Every entry that follows must be written out exactly, apart from its pictures.

● **Task material**:
****************************************
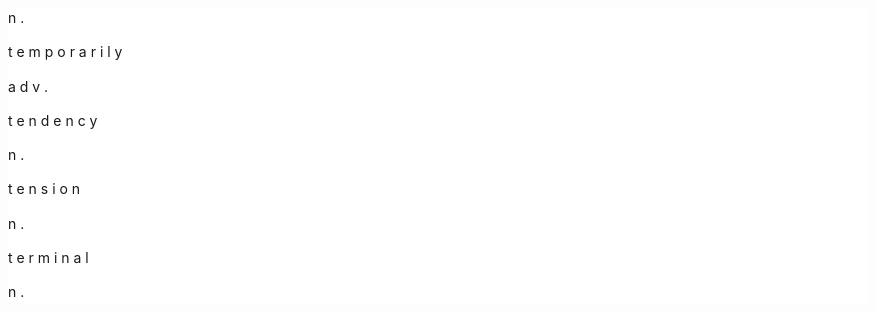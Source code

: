 n
.
 
t
e
m
p
o
r
a
r
i
l
y
 
a
d
v
.
 
t
e
n
d
e
n
c
y
 
n
.
 
t
e
n
s
i
o
n
 
n
.
 
t
e
r
m
i
n
a
l
 
n
.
****************************************
● **Answer section**:
Source code

: n
.
 
t
e
m
p
o
r
a
r
i
l
y
 
a
d
v
.
 
t
e
n
d
e
n
c
y
 
n
.
 
t
e
n
s
i
o
n
 
n
.
 
t
e
r
m
i
n
a
l
 
n
.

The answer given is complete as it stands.